After locating the line with "- 63 (-17) uniques" in the data that follows, return it and every later line exactly, up to and including the line with "- 1x [/blog/2023-02-01/]".

TASK INPUT section start

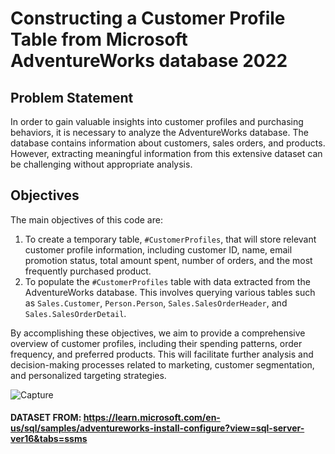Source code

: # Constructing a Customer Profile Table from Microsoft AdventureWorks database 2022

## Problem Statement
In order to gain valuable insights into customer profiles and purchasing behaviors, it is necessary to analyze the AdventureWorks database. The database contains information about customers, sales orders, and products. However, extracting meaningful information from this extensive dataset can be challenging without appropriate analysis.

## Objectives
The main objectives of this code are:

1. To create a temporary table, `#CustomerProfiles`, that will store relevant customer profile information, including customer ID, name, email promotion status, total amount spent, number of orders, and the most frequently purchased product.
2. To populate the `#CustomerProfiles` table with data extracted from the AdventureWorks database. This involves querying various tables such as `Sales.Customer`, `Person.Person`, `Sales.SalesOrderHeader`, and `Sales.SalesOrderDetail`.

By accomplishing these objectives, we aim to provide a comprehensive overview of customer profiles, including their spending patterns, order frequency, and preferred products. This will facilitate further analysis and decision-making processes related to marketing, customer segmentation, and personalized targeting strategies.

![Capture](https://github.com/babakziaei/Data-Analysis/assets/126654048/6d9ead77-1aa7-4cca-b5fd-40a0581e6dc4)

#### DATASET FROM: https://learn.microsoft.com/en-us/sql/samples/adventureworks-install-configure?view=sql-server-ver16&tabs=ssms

TASK INPUT section end
TASK INPUT section start

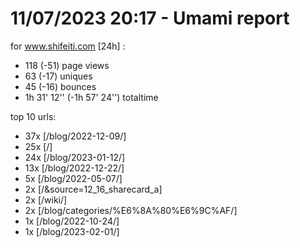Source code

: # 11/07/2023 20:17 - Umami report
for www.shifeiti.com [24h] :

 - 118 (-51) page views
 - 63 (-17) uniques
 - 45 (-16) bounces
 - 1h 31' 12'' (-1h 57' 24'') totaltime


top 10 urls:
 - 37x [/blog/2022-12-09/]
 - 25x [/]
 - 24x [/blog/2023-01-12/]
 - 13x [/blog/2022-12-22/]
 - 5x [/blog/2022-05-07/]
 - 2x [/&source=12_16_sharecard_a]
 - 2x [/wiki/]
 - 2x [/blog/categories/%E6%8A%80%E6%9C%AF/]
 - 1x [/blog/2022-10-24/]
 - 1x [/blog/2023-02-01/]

TASK INPUT section end
TASK INPUT section start

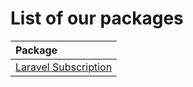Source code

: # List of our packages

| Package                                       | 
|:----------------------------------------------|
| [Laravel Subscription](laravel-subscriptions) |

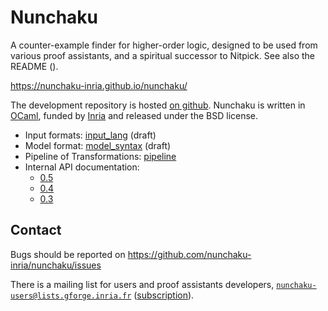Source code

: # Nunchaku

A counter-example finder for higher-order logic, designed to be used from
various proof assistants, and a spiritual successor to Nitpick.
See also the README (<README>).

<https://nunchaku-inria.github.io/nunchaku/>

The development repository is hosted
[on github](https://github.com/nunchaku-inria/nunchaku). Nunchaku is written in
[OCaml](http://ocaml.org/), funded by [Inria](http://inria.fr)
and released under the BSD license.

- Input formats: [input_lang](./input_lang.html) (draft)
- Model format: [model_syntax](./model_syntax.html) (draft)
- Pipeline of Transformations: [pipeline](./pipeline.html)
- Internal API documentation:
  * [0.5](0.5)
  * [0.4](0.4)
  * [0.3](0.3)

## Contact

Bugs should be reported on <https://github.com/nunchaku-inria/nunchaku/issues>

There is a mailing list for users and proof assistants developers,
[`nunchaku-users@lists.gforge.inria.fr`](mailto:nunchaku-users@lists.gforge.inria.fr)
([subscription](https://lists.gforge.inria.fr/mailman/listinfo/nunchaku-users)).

TASK INPUT section end

→ TASK RESPONSE:
 - 63 (-17) uniques
 - 45 (-16) bounces
 - 1h 31' 12'' (-1h 57' 24'') totaltime


top 10 urls:
 - 37x [/blog/2022-12-09/]
 - 25x [/]
 - 24x [/blog/2023-01-12/]
 - 13x [/blog/2022-12-22/]
 - 5x [/blog/2022-05-07/]
 - 2x [/&source=12_16_sharecard_a]
 - 2x [/wiki/]
 - 2x [/blog/categories/%E6%8A%80%E6%9C%AF/]
 - 1x [/blog/2022-10-24/]
 - 1x [/blog/2023-02-01/]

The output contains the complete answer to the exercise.